Required action: Match on the string "time" in the entries below and return every matching line.

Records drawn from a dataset

•••

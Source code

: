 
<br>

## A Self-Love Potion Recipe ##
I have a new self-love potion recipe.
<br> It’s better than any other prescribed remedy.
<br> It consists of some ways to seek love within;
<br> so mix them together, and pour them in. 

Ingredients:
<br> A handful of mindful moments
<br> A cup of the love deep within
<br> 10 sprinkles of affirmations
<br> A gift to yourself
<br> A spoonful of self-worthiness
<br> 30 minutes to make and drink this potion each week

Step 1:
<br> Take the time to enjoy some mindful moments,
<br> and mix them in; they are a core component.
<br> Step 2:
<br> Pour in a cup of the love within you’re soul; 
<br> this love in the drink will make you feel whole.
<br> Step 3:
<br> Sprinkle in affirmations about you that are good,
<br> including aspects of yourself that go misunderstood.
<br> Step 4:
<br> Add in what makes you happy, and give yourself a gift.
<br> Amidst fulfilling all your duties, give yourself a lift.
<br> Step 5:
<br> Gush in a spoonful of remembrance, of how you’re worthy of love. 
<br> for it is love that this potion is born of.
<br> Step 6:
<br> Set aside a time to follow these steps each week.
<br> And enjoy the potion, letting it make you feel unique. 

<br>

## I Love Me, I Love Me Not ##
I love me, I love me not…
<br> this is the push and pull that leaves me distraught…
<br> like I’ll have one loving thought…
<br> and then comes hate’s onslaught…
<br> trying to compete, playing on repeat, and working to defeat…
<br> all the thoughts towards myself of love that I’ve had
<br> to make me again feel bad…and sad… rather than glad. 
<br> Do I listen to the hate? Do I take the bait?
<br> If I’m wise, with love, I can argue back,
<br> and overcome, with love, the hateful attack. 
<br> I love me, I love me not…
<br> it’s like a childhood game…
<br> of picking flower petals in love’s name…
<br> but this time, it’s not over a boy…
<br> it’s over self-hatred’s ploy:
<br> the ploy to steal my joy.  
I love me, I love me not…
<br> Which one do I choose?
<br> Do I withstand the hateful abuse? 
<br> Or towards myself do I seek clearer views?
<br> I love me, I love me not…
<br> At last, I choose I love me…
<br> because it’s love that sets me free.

•••

Completed exercise:
<br> Take the time to enjoy some mindful moments,
<br> Set aside a time to follow these steps each week.
<br> but this time, it’s not over a boy…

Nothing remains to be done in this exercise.